Distributed predicate computation on event stream


My question is actually a request for papers, articles, texts or books on the problem that I’m trying to solve on my work.

I’m working on a program that computes a predicate value (true or false) for a given object in a distributed system in which there is a stream of events that can change the object’s attributes and, consequentially, the predicate value. Whenever the predicate value changes, the program must send a notification about this change.

For example, consider that there is an object A which has an attribute called name and consider that there is a predicate P which is true when the object’s name is equal to Jhon. Each event in the stream has a timestamp and a value for the attribute name. So consider the following sequence of events:

e1 = { name: Jhon, timestamp: 1 } e2 = { name: Jhon, timestamp: 2 } e3 = { name: Peter, timestamp: 3 } e4 = { name: Doug, timestamp: 4 } e5 = { name: Jhon, timestamp: 5 } 

Now, the events don’t necessarily show up in the stream in the correct order and, even worst, there are multiple computers parallelly processing this stream of events. However, for simplicity, I’ll go further in this example considering only one computer.

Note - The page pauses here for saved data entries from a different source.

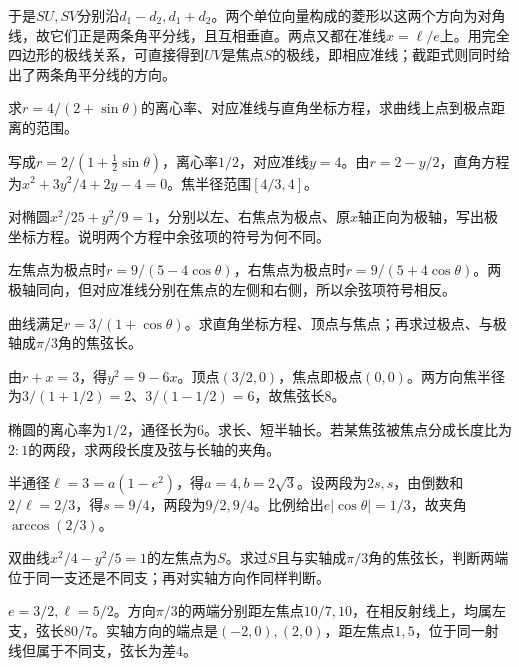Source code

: 于是\(SU,SV\)分别沿\(d_1-d_2,d_1+d_2\)。两个单位向量构成的菱形以这两个方向为对角线，故它们正是两条角平分线，且互相垂直。两点又都在准线\(x=\ell/e\)上。用完全四边形的极线关系，可直接得到\(UV\)是焦点\(S\)的极线，即相应准线；截距式则同时给出了两条角平分线的方向。


求\(r=4/(2+\sin\theta)\)的离心率、对应准线与直角坐标方程，求曲线上点到极点距离的范围。
\par
\solutionanswer
写成\(r=2/(1+\frac12\sin\theta)\)，离心率\(1/2\)，对应准线\(y=4\)。由\(r=2-y/2\)，直角方程为\(x^2+3y^2/4+2y-4=0\)。焦半径范围\([4/3,4]\)。


对椭圆\(x^2/25+y^2/9=1\)，分别以左、右焦点为极点、原\(x\)轴正向为极轴，写出极坐标方程。说明两个方程中余弦项的符号为何不同。
\par
\solutionanswer
左焦点为极点时\(r=9/(5-4\cos\theta)\)，右焦点为极点时\(r=9/(5+4\cos\theta)\)。两极轴同向，但对应准线分别在焦点的左侧和右侧，所以余弦项符号相反。


曲线满足\(r=3/(1+\cos\theta)\)。求直角坐标方程、顶点与焦点；再求过极点、与极轴成\(\pi/3\)角的焦弦长。
\par
\solutionanswer
由\(r+x=3\)，得\(y^2=9-6x\)。顶点\((3/2,0)\)，焦点即极点\((0,0)\)。两方向焦半径为\(3/(1+1/2)=2\)、\(3/(1-1/2)=6\)，故焦弦长\(8\)。


椭圆的离心率为\(1/2\)，通径长为\(6\)。求长、短半轴长。若某焦弦被焦点分成长度比为\(2:1\)的两段，求两段长度及弦与长轴的夹角。
\par
\solutionanswer
半通径\(\ell=3=a(1-e^2)\)，得\(a=4,b=2\sqrt3\)。设两段为\(2s,s\)，由倒数和\(2/\ell=2/3\)，得\(s=9/4\)，两段为\(9/2,9/4\)。比例给出\(e|\cos\theta|=1/3\)，故夹角\(\arccos(2/3)\)。


双曲线\(x^2/4-y^2/5=1\)的左焦点为\(S\)。求过\(S\)且与实轴成\(\pi/3\)角的焦弦长，判断两端位于同一支还是不同支；再对实轴方向作同样判断。
\par
\solutionanswer
\(e=3/2,\ell=5/2\)。方向\(\pi/3\)的两端分别距左焦点\(10/7,10\)，在相反射线上，均属左支，弦长\(80/7\)。实轴方向的端点是\((-2,0),(2,0)\)，距左焦点\(1,5\)，位于同一射线但属于不同支，弦长为差\(4\)。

If the events arrive and are processed in the order described above, then the notifications sent should be:

P(A) = true when e1 arrives P(A) = false when e3 arrives P(A) = true when e5 arrives. 

That is the correct sequence of notifications. Now, imagine that the computer receives the events in the following order:

e1, e5, e2, e4, e3 

A naive algorithm which doesn’t consider the event’s timestamp would send an incorrect sequence of notifications:

P(A) = true when e1 arrives P(A) = false when e4 arrives 

The algorithm that I’m working on considers the timestamps and infers when a notification should have been sent but was not. So when e3 arrives it will notice that the notification P(A) = true for e5 was not sent. This feels a bit like reinventing the wheel, though I’m not aware of any reading about this problem. I would like some references to this problem or to something similar, like some papers dealing with this kind of problem.

The real problem is quite more complex since it involves storing the predicate $ \times$ object state in a database that works as a shared state between the computers processing the stream and I’m talking about thousands of events arriving per second so it’s not possible to keep all events stored in some database.